[<prev] [next>] [<thread-prev] [thread-next>] [day] [month] [year] [list]
Message-ID: <20230706224314.u5zbeld23uqur2ct@moria.home.lan>
Date: Thu, 6 Jul 2023 18:43:14 -0400
From: Kent Overstreet <kent.overstreet@...ux.dev>
To: "Darrick J. Wong" <djwong@...nel.org>
Cc: Josef Bacik <josef@...icpanda.com>, torvalds@...ux-foundation.org,
linux-kernel@...r.kernel.org, linux-fsdevel@...r.kernel.org,
linux-bcachefs@...r.kernel.org, dchinner@...hat.com,
sandeen@...hat.com, willy@...radead.org, tytso@....edu,
bfoster@...hat.com, jack@...e.cz, andreas.gruenbacher@...il.com,
brauner@...nel.org, peterz@...radead.org,
akpm@...ux-foundation.org, dhowells@...hat.com
Subject: Re: [GIT PULL] bcachefs
On Thu, Jul 06, 2023 at 02:19:14PM -0700, Darrick J. Wong wrote:
> TBH, so long as bcachefs is the only user of sixlocks and mean/variance,
> I don't really care what's in them, though they probably ought to live
> in fs/bcachefs/ until a second user arises.

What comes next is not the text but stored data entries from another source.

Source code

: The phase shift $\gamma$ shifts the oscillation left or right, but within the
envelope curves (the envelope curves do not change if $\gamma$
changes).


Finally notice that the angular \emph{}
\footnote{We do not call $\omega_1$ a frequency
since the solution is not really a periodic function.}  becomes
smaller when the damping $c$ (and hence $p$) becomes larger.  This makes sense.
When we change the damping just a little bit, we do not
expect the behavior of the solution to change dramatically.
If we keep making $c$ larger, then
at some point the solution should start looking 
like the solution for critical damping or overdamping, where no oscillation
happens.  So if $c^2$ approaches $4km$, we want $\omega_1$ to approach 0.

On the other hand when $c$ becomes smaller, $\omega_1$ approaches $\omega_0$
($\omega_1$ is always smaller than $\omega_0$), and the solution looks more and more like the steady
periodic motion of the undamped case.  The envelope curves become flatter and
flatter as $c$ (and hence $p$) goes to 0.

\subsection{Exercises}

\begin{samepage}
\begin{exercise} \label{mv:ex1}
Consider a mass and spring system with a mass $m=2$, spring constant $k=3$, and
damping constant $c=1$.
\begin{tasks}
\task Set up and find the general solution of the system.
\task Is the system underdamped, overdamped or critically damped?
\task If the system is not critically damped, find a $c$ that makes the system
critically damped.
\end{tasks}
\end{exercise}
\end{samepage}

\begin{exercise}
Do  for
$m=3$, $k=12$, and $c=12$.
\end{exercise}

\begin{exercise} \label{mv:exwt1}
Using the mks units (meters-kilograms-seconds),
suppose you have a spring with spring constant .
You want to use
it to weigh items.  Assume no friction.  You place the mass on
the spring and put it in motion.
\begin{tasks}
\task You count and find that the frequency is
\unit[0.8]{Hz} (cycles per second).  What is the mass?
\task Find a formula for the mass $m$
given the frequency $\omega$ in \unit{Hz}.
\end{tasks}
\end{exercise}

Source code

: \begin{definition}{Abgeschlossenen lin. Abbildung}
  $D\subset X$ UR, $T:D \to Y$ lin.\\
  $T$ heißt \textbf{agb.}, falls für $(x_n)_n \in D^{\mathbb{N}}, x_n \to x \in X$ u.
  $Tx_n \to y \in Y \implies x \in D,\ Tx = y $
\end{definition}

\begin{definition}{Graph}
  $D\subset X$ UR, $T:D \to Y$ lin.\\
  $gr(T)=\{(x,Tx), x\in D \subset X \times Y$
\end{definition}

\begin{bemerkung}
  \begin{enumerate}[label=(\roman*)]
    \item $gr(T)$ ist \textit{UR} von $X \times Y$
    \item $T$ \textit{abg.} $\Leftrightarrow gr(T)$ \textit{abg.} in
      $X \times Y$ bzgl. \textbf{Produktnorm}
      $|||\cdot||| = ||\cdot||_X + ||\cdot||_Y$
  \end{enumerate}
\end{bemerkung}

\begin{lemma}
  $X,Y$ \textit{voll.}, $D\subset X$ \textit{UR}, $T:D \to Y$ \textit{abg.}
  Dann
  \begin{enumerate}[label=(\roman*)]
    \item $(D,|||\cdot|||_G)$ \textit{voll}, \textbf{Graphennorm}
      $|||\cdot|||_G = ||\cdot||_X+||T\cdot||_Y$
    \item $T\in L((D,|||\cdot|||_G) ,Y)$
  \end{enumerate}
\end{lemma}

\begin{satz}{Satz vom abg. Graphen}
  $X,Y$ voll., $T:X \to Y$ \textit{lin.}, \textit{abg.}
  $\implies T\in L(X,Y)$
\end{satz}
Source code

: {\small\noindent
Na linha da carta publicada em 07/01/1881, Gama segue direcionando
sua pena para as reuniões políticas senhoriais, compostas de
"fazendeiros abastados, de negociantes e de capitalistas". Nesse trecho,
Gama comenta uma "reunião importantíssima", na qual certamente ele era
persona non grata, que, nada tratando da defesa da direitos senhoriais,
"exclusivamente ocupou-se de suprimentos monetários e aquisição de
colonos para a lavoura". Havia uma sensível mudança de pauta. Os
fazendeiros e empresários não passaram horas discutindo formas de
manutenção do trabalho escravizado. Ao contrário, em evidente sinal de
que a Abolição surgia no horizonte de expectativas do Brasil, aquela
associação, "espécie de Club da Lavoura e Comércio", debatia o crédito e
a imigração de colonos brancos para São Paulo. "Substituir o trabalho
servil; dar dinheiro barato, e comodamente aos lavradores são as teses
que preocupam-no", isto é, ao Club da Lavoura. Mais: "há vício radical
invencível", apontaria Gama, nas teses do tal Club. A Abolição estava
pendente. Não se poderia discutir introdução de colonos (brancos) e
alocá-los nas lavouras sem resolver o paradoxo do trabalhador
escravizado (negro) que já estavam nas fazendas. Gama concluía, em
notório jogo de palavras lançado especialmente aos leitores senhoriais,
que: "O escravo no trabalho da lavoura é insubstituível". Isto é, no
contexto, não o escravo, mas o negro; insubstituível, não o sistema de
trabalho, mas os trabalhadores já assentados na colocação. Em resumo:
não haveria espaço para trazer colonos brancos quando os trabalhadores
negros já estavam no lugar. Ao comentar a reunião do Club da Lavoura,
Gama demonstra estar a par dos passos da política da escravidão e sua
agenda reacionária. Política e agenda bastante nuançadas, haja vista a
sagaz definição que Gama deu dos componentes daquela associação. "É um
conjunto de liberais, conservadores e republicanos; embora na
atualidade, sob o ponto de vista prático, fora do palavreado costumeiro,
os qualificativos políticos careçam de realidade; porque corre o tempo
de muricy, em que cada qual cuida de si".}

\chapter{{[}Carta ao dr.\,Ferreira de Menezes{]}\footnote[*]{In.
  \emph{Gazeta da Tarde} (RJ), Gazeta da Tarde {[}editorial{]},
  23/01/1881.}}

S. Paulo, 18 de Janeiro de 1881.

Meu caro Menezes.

I've been waiting for Linus to weigh in on those (and the rest of the
merge) since he had opinions a few weeks ago, but I have no real
objection there. I'd need to add an export for osq_lock, that's all.

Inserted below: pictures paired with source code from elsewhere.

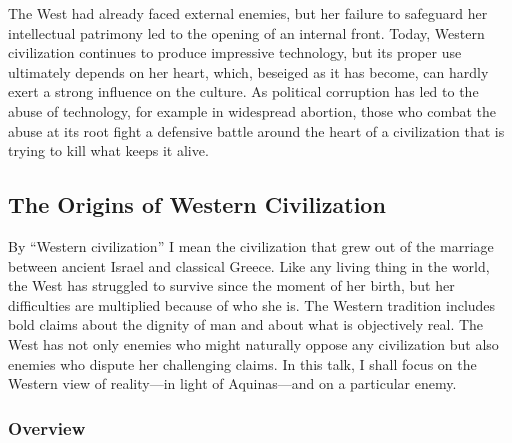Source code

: \documentclass[twocolumn]{article}
\begin{document}
The West had already faced external enemies, but her failure to safeguard her
intellectual patrimony led to the opening of an internal front.  Today, Western
civilization continues to produce impressive technology, but its proper use
ultimately depends on her heart, which, beseiged as it has become, can hardly
exert a strong influence on the culture. As political corruption has led to the
abuse of technology, for example in widespread abortion, those who combat the
abuse at its root fight a defensive battle around the heart of a civilization
that is trying to kill what keeps it alive.

\subsection{The Origins of Western Civilization}

By ``Western civilization'' I mean the civilization that grew out of the
marriage between ancient Israel and classical Greece.  Like any living thing in
the world, the West has struggled to survive since the moment of her birth, but
her difficulties are multiplied because of who she is.  The Western tradition
includes bold claims about the dignity of man and about what is objectively
real.  The West has not only enemies who might naturally oppose any
civilization but also enemies who dispute her challenging claims.  In this
talk, I shall focus on the Western view of reality---in light of Aquinas---and
on a particular enemy.

\subsubsection{Overview}
\end{document}
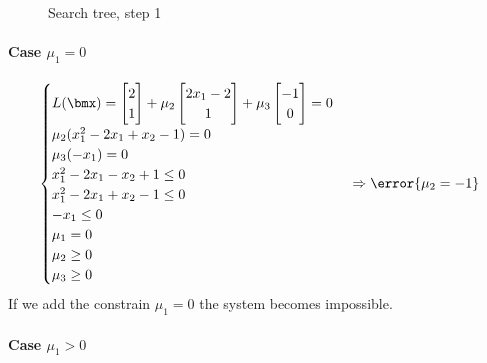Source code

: \documentclass[\main/main.tex]{subfiles}
\begin{document}
\begin{figure}
  \caption{Search tree, step 1}
\end{figure}

\paragraph*{Case $\mu_1=0$}
\[
  \begin{cases}
    L(\bmx) = \begin{bmatrix}
      2 \\
      1
    \end{bmatrix} + \mu_2 \begin{bmatrix}
      2x_1 -2 \\
      1
    \end{bmatrix} + \mu_3 \begin{bmatrix}
      -1 \\
      0
    \end{bmatrix} = 0 \\
    \mu_2(x_1^2 - 2x_1 + x_2 -1 ) = 0                                                                              \\
    \mu_3(-x_1                  ) = 0                                                                              \\
    x_1^2 - 2x_1 - x_2 + 1          \leq 0                                                                         \\
    x_1^2 - 2x_1 + x_2 -1           \leq 0                                                                         \\
    -x_1                            \leq 0                                                                         \\
    \mu_1 = 0                                                                                                      \\
    \mu_2 \geq 0                                                                                                   \\
    \mu_3 \geq 0
  \end{cases}
  \Rightarrow
  \error{\mu_2 = -1}
\]
If we add the constrain $\mu_1=0$ the system becomes impossible.

\paragraph*{Case $\mu_1>0$}
\end{document}
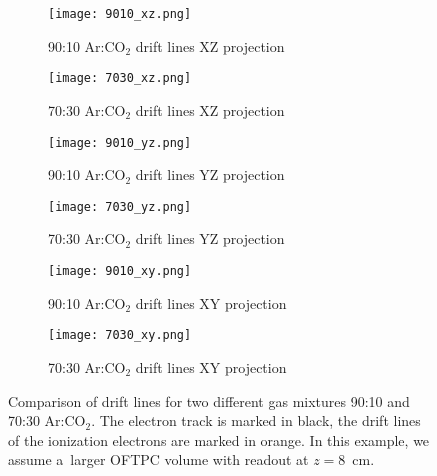 			\begin{figure}
				\centering
				\begin{subfigure}[t]{0.48\textwidth}
					\centering
					\texttt{[image: 9010\_xz.png]}
					\caption{90:10 Ar:CO$_2$ drift lines XZ projection}
				\end{subfigure}
				\hfill
				\begin{subfigure}[t]{0.48\textwidth}
					\centering
					\texttt{[image: 7030\_xz.png]}
					\caption{70:30 Ar:CO$_2$ drift lines XZ projection}
				\end{subfigure}
				\hfill
				\begin{subfigure}[t]{0.48\textwidth}
					\centering
					\texttt{[image: 9010\_yz.png]}
					\caption{90:10 Ar:CO$_2$ drift lines YZ projection}
				\end{subfigure}
				\hfill
				\begin{subfigure}[t]{0.48\textwidth}
					\centering
					\texttt{[image: 7030\_yz.png]}
					\caption{70:30 Ar:CO$_2$ drift lines YZ projection}
				\end{subfigure}
				\hfill
				\begin{subfigure}[t]{0.48\textwidth}
					\centering
					\texttt{[image: 9010\_xy.png]}
					\caption{90:10 Ar:CO$_2$ drift lines XY projection}
				\end{subfigure}
				\hfill
				\begin{subfigure}[t]{0.48\textwidth}
					\centering
					\texttt{[image: 7030\_xy.png]}
					\caption{70:30 Ar:CO$_2$ drift lines XY projection}
				\end{subfigure}
				\caption{Comparison of drift lines for two different gas mixtures 90:10 and 70:30 Ar:CO$_2$. The electron track is marked in black, the drift lines of the ionization electrons are marked in orange. In this example, we assume a~larger \ac{OFTPC} volume with readout at $z = 8$~cm.}
				\label{fig:microfirst}
			\end{figure}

> > - d_mark_tmpfile(): trivial new helper, from pulling out part of
> > d_tmpfile(). We need this because bcachefs handles the nlink count
> > for tmpfiles earlier, in the btree transaction.
>
> XFS might want this too, we also handle the nlink count for tmpfiles
> earlier, in a transaction, and end up playing stupid games with the
> refcount to fit the vfs function:
>
> if (tmpfile) {
> /*
> * The VFS requires that any inode fed to d_tmpfile must
> * have nlink == 1 so that it can decrement the nlink in
> * d_tmpfile. However, we created the temp file with
> * nlink == 0 because we're not allowed to put an inode
> * with nlink > 0 on the unlinked list. Therefore we
> * have to set nlink to 1 so that d_tmpfile can
> * immediately set it back to zero.
> */
> set_nlink(inode, 1);
> d_tmpfile(tmpfile, inode);
> }
Yeah, that same game would technically work for bcachefs - but I'm
hoping we can just do the right thing here :)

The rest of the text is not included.